Observe the towel protocol
My slow brain doesn't compute the towel, bedding or crockery protocols, for example. As far as I can ascertain there are three levels, and each level depends on who is using them. There are ones for everyday use, then a guest level and finally the mystical level three, or Defcon 1 as I call it, which is, as far as I can gather, reserved for visiting heads of state and minor deities. When I'm pulled up for some minor infraction of the rules, or for not folding the bedding properly, or storing it in the right drawer, I sulk, then pettily get my own back by telling guests what level they have achieved, and that they are not deemed worthy of the top level.
In truth, the towel thing is not a biggie. But that's not the point. I look for things like this to wind me up. Men do; it's our hobby. I enjoy getting angry at other road users, hurling abuse when I'm safely out of eyeline and earshot. It helps me let off steam. And maybe I am a tad too obsessional about the parking in the access road behind my house, often sitting at the desk in my home office, monitoring both the Ring doorbells I've set up to police the area, drunk on omniscience. Often, you can hear me over the Ring equipped with a loudspeaker.
'You can't park there. It's a private road,' I yell at people, who look around confused, trying to find the source of the disembodied voice, before they clamber back inside their vehicles and pootle off to find some other place to obstruct. Delightful.
Revel in the misery
You could argue that now, more than ever, the grumpy man is in ascendance, because the world is currently a dark place. What a time to be alive! I often revel in the misery of it all, doom scrolling at regular intervals through the day, chasing a fix of misery. My best friend is even more miserable than me and we meet monthly to drink beer and dissect the world and all its gloom. Our glasses are neither metaphorically half-full nor half-empty. They're all empty. And chipped.

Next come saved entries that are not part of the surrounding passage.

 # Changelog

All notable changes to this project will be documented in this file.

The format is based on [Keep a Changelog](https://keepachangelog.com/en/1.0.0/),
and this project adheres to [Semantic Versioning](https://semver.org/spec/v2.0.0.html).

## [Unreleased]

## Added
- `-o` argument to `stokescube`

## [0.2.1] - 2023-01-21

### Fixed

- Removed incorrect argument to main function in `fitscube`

It is in our nature, so cut us some slack. Celebrate it with us. Gives us a little sympathy. Midlife generally is tough enough for all of us. While men don't go through anything like the profound changes that women have to cope with in the menopause, we do naturally weaken and slow. Hair spouts from our nostrils and ears. It takes a monumental effort to stay fit and healthy so many don't bother. We develop expanding midriffs that spread no matter how many miles we pedal on our expensive bikes, tucked into Lycra that mocks our silhouettes, collecting injuries like trophies.
Happy ever after
Indeed, one of the worst things you can do to feed the male mindset of misery is to pathologise it and label it a syndrome. Because we love to bang on about our ailments and injuries, even though we never go to the doctor. Walk into any gym changing room and I guarantee the first thing you'll hear from any of the older gentlemen will be a moan about a niggle. We wear ripped ligaments and tennis elbows with pride. Meanwhile we have David Beckham in his budgie smugglers and Hugh Jackman's ripped torso as impossible role models to measure up to.
And as for relationships? In mine, we accept each other and our failings. We laugh at ourselves. This, I think, is the key.
And while I'm not a psychologist, if you find yourself stuck with a grumpy man, know that relationships like yours generally follow an arc similar to the Kübler-Ross model of grief. Stage one is denial. 'He can't be that miserable for no reason. Is it something I'm doing?' Then comes anger: 'Why is he so bloody miserable all the time?' Next, bargaining: 'If we watch the Hungarian Grand Prix, will you cheer up?' Then depression: 'This is making me miserable.' Finally, acceptance: 'I tolerate his misery.' Get to that stage and you've got a decent chance of living happily ever after.